**Work task**. I need the number of lines in the following entries that hold the word "available", and no other text.

Stored data:
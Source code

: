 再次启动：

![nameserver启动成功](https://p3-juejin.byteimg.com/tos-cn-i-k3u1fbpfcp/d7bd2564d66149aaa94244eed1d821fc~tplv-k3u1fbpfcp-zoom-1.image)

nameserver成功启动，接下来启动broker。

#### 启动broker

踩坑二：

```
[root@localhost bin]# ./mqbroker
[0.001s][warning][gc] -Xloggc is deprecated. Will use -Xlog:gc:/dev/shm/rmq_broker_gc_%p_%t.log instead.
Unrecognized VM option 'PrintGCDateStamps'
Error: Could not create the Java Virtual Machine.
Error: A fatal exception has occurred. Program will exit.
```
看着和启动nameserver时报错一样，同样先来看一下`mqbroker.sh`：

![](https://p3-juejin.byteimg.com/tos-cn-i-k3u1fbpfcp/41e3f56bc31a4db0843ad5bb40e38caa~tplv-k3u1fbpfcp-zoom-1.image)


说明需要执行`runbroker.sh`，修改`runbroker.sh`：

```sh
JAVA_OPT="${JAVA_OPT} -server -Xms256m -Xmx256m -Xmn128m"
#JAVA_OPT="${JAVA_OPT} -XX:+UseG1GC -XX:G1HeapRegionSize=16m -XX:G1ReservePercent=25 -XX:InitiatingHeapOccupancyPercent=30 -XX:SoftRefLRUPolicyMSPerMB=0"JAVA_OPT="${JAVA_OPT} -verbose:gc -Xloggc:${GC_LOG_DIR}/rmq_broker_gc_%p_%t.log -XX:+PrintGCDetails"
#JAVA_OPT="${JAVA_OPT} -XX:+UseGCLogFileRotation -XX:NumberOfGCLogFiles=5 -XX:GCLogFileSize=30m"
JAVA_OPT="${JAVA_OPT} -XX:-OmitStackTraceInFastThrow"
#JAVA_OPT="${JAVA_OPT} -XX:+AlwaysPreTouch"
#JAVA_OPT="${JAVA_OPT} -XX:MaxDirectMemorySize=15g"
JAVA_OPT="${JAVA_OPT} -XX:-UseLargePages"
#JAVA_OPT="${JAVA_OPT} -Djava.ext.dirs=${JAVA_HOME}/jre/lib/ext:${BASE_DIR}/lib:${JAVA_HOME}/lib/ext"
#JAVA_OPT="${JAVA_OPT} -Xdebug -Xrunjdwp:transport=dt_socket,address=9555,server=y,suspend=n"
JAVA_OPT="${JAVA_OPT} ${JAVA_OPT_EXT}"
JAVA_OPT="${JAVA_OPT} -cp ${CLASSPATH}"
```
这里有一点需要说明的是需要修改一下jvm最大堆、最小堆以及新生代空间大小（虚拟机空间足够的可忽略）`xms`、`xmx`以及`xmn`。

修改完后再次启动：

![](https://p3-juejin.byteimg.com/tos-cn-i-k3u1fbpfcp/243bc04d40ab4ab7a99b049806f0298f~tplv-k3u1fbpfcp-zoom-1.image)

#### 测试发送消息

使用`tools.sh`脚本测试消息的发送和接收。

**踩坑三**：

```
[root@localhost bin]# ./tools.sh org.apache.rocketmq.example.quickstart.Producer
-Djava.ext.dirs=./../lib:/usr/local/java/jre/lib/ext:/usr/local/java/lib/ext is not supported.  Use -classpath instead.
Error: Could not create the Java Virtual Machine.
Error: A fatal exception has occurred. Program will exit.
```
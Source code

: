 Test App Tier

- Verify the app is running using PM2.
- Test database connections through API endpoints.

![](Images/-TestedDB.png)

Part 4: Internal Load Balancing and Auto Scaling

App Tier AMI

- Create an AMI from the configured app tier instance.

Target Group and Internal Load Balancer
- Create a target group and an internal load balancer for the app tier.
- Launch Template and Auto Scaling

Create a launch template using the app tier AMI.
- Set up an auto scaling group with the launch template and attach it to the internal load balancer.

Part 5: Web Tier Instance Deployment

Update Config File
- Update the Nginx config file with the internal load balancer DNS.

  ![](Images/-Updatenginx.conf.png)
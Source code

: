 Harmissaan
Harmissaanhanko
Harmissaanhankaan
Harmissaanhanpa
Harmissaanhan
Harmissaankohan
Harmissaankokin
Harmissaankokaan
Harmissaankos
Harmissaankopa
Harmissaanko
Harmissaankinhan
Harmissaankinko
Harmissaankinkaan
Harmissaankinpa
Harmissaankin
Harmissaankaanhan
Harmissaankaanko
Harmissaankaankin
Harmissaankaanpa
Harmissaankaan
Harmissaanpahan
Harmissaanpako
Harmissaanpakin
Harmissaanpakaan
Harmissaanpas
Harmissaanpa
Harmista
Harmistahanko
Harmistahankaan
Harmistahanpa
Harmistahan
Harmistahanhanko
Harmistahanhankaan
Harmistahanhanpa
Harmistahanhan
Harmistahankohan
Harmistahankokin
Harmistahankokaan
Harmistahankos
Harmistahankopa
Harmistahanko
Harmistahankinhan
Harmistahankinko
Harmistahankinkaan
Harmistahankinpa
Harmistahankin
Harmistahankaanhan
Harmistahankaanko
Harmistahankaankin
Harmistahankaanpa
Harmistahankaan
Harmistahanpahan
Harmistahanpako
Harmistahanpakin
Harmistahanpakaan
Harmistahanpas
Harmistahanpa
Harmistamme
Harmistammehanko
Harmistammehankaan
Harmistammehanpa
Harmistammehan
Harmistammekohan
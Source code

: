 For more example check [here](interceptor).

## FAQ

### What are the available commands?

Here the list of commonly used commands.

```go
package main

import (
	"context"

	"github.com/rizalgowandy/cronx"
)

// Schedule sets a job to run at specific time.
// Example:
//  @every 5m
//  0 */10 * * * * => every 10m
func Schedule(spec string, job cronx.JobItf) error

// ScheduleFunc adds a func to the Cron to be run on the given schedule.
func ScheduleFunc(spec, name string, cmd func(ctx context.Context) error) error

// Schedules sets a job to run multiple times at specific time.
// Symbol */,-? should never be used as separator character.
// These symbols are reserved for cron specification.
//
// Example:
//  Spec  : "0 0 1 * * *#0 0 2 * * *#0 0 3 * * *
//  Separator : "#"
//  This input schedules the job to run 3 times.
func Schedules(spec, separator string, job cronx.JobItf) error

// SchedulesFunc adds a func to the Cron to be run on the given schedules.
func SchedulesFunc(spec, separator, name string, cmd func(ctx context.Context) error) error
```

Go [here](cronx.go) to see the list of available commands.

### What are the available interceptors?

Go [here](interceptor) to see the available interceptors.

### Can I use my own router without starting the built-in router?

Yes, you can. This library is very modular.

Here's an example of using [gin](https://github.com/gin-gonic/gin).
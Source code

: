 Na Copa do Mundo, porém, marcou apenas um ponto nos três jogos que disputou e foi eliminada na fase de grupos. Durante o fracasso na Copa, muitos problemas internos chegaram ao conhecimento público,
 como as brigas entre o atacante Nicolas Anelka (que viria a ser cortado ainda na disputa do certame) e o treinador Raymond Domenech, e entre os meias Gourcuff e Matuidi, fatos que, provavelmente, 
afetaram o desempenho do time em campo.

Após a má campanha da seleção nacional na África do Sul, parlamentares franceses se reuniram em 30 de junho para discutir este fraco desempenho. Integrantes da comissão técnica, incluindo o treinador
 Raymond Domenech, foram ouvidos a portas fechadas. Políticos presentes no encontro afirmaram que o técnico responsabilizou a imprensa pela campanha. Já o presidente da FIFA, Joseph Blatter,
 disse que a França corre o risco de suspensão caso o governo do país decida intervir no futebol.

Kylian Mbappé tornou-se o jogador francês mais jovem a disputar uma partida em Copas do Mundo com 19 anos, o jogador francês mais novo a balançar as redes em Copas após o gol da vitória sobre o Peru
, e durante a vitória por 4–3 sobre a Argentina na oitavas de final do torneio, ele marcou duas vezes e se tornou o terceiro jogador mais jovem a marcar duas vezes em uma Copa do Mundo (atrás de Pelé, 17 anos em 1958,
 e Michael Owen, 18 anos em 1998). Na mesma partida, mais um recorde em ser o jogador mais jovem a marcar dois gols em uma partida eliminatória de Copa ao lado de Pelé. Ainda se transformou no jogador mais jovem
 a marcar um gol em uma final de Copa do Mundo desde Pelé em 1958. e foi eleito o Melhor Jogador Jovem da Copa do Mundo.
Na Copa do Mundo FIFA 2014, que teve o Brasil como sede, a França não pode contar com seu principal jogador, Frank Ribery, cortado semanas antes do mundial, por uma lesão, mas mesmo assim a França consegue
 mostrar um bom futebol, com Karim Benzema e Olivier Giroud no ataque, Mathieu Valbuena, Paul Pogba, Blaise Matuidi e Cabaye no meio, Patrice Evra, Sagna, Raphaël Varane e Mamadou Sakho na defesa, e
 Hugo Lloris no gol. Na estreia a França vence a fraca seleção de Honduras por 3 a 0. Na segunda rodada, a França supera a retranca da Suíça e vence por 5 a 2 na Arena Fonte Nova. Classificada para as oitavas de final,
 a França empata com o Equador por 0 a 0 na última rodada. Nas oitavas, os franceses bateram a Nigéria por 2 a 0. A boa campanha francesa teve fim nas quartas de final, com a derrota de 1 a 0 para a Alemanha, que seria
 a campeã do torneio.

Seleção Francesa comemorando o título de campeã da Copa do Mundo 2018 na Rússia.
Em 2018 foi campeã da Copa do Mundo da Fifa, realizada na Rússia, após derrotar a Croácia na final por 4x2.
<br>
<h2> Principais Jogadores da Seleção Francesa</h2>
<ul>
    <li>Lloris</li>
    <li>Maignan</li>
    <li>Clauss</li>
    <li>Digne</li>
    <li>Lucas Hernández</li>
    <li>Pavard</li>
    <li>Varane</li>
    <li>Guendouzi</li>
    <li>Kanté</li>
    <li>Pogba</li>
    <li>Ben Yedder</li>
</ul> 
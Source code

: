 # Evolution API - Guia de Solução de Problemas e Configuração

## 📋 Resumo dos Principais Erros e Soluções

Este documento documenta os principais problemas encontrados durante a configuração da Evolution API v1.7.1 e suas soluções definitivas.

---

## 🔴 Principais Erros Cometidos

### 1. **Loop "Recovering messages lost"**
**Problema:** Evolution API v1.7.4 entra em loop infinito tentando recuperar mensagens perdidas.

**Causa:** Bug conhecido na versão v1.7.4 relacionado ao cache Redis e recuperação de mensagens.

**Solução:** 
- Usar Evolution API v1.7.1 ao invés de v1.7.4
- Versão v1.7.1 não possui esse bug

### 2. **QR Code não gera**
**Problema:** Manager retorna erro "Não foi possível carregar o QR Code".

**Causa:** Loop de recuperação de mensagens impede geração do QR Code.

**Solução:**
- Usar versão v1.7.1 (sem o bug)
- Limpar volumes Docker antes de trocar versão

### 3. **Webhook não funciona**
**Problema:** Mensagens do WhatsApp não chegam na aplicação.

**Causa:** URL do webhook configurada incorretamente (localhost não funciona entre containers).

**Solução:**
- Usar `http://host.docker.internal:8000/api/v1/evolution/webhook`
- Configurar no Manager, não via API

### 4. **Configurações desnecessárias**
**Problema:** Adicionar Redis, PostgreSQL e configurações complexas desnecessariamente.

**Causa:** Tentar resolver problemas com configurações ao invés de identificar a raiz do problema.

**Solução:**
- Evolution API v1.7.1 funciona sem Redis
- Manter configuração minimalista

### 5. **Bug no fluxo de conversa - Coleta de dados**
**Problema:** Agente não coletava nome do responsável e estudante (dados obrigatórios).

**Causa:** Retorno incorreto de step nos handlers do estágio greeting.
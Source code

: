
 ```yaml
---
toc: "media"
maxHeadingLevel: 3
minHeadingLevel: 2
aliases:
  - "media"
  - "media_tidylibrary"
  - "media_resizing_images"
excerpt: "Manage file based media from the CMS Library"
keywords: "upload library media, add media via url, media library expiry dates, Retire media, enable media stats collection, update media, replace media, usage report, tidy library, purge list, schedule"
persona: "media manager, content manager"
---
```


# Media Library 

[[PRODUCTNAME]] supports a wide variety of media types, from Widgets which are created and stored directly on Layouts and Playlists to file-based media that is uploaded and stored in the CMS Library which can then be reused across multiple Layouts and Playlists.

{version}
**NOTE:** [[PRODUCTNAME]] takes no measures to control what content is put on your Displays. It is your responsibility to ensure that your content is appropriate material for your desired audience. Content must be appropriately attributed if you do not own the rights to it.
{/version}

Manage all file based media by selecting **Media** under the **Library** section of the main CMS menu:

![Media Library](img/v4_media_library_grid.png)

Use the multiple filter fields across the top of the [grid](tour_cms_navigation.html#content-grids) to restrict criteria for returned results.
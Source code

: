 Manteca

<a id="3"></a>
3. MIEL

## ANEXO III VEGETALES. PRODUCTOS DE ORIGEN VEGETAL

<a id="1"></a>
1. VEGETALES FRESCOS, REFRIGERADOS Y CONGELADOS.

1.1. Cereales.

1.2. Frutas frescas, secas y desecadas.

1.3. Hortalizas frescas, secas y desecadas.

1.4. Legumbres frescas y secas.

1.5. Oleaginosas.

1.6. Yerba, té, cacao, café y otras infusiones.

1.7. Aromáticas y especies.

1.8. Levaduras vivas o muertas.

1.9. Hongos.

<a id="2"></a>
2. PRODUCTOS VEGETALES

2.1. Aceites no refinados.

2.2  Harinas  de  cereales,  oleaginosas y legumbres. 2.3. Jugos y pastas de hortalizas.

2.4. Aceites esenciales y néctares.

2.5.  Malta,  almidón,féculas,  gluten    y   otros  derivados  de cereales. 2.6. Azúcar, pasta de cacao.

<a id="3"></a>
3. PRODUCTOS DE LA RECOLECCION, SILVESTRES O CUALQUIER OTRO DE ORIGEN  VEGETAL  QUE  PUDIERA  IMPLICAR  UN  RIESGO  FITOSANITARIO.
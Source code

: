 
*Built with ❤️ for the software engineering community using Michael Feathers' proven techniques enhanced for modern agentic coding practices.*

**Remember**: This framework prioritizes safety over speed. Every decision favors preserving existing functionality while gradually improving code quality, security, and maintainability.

**Reply to the exercise**. 4